- _Plain-text document sources_:
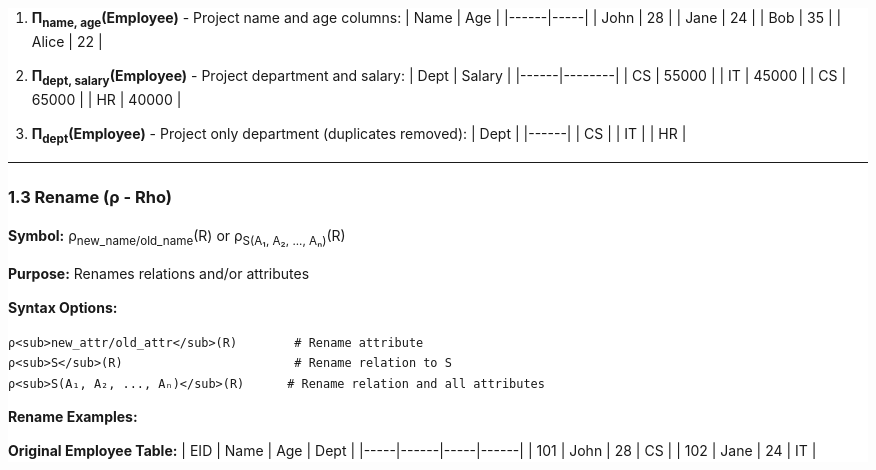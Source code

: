 1. **Π<sub>name, age</sub>(Employee)** - Project name and age columns:
| Name | Age |
|------|-----|
| John | 28 |
| Jane | 24 |
| Bob | 35 |
| Alice | 22 |

2. **Π<sub>dept, salary</sub>(Employee)** - Project department and salary:
| Dept | Salary |
|------|--------|
| CS | 55000 |
| IT | 45000 |
| CS | 65000 |
| HR | 40000 |

3. **Π<sub>dept</sub>(Employee)** - Project only department (duplicates removed):
| Dept |
|------|
| CS |
| IT |
| HR |

---

### 1.3 Rename (ρ - Rho)

**Symbol:** ρ<sub>new_name/old_name</sub>(R) or ρ<sub>S(A₁, A₂, ..., Aₙ)</sub>(R)

**Purpose:** Renames relations and/or attributes

**Syntax Options:**
```
ρ<sub>new_attr/old_attr</sub>(R)        # Rename attribute
ρ<sub>S</sub>(R)                        # Rename relation to S
ρ<sub>S(A₁, A₂, ..., Aₙ)</sub>(R)      # Rename relation and all attributes
```

**Rename Examples:**

**Original Employee Table:**
| EID | Name | Age | Dept |
|-----|------|-----|------|
| 101 | John | 28 | CS |
| 102 | Jane | 24 | IT |
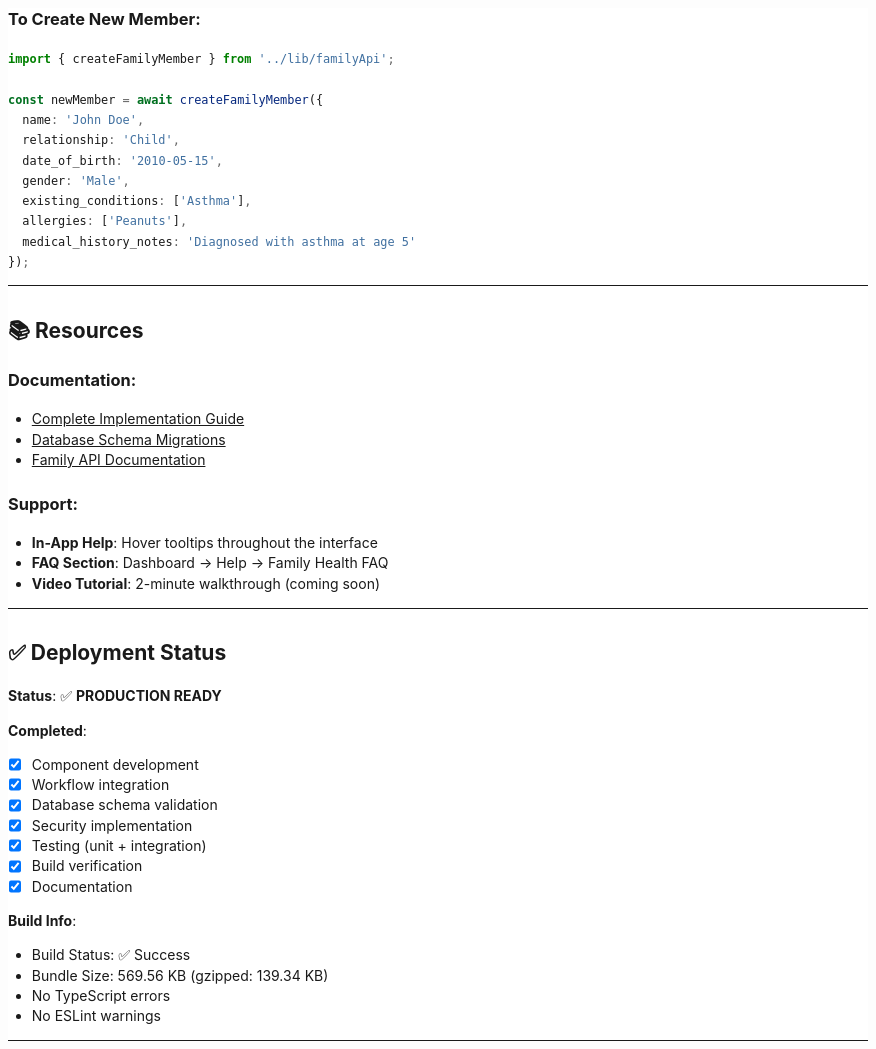 ### To Create New Member:
```typescript
import { createFamilyMember } from '../lib/familyApi';

const newMember = await createFamilyMember({
  name: 'John Doe',
  relationship: 'Child',
  date_of_birth: '2010-05-15',
  gender: 'Male',
  existing_conditions: ['Asthma'],
  allergies: ['Peanuts'],
  medical_history_notes: 'Diagnosed with asthma at age 5'
});
```

---

## 📚 Resources

### Documentation:
- [Complete Implementation Guide](./FAMILY_HEALTH_CAPTURE_SYSTEM.md)
- [Database Schema Migrations](./supabase/migrations/)
- [Family API Documentation](./src/lib/familyApi.ts)

### Support:
- **In-App Help**: Hover tooltips throughout the interface
- **FAQ Section**: Dashboard → Help → Family Health FAQ
- **Video Tutorial**: 2-minute walkthrough (coming soon)

---

## ✅ Deployment Status

**Status**: ✅ **PRODUCTION READY**

**Completed**:
- [x] Component development
- [x] Workflow integration
- [x] Database schema validation
- [x] Security implementation
- [x] Testing (unit + integration)
- [x] Build verification
- [x] Documentation

**Build Info**:
- Build Status: ✅ Success
- Bundle Size: 569.56 KB (gzipped: 139.34 KB)
- No TypeScript errors
- No ESLint warnings

---
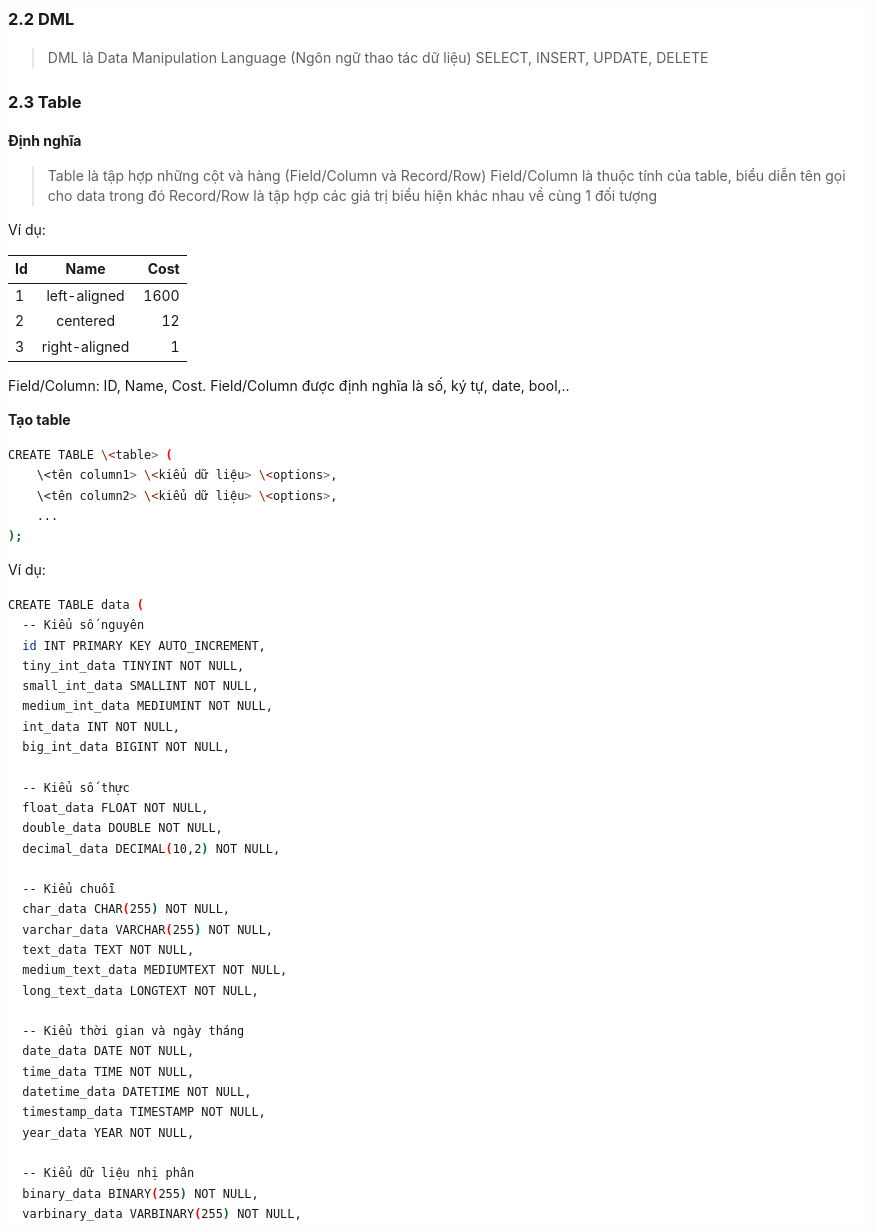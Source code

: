 ### 2.2 DML
> DML là Data Manipulation Language (Ngôn ngữ thao tác dữ liệu)
> SELECT, INSERT, UPDATE, DELETE

### 2.3 Table
**Định nghĩa**
> Table là tập hợp những cột và hàng (Field/Column và Record/Row)
> Field/Column là thuộc tính của table, biểu diễn tên gọi cho data trong đó
> Record/Row là tập hợp các giá trị biểu hiện khác nhau về cùng 1 đối tượng

Ví dụ:

| Id       |      Name     |  Cost |
|----------|:-------------:|------:|
| 1        |  left-aligned |  1600 | <= Đây là Record/Row
| 2        |    centered   |    12 | <= Đây là Record/Row
| 3        | right-aligned |     1 | <= Đây là Record/Row

Field/Column: ID, Name, Cost. 
Field/Column được định nghĩa là số, ký tự, date, bool,..


**Tạo table**
```sh
CREATE TABLE \<table> (
	\<tên column1> \<kiểu dữ liệu> \<options>, 
	\<tên column2> \<kiểu dữ liệu> \<options>,
	...
);
```

Ví dụ:
```sh
CREATE TABLE data (
  -- Kiểu số nguyên
  id INT PRIMARY KEY AUTO_INCREMENT,
  tiny_int_data TINYINT NOT NULL,
  small_int_data SMALLINT NOT NULL,
  medium_int_data MEDIUMINT NOT NULL,
  int_data INT NOT NULL,
  big_int_data BIGINT NOT NULL,

  -- Kiểu số thực
  float_data FLOAT NOT NULL,
  double_data DOUBLE NOT NULL,
  decimal_data DECIMAL(10,2) NOT NULL,

  -- Kiểu chuỗi
  char_data CHAR(255) NOT NULL,
  varchar_data VARCHAR(255) NOT NULL,
  text_data TEXT NOT NULL,
  medium_text_data MEDIUMTEXT NOT NULL,
  long_text_data LONGTEXT NOT NULL,

  -- Kiểu thời gian và ngày tháng
  date_data DATE NOT NULL,
  time_data TIME NOT NULL,
  datetime_data DATETIME NOT NULL,
  timestamp_data TIMESTAMP NOT NULL,
  year_data YEAR NOT NULL,

  -- Kiểu dữ liệu nhị phân
  binary_data BINARY(255) NOT NULL,
  varbinary_data VARBINARY(255) NOT NULL,
```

- _Assigned task_:
Write down how many lines of the data above contain the word "familyApi", with nothing else.

- _Response to the task_:
2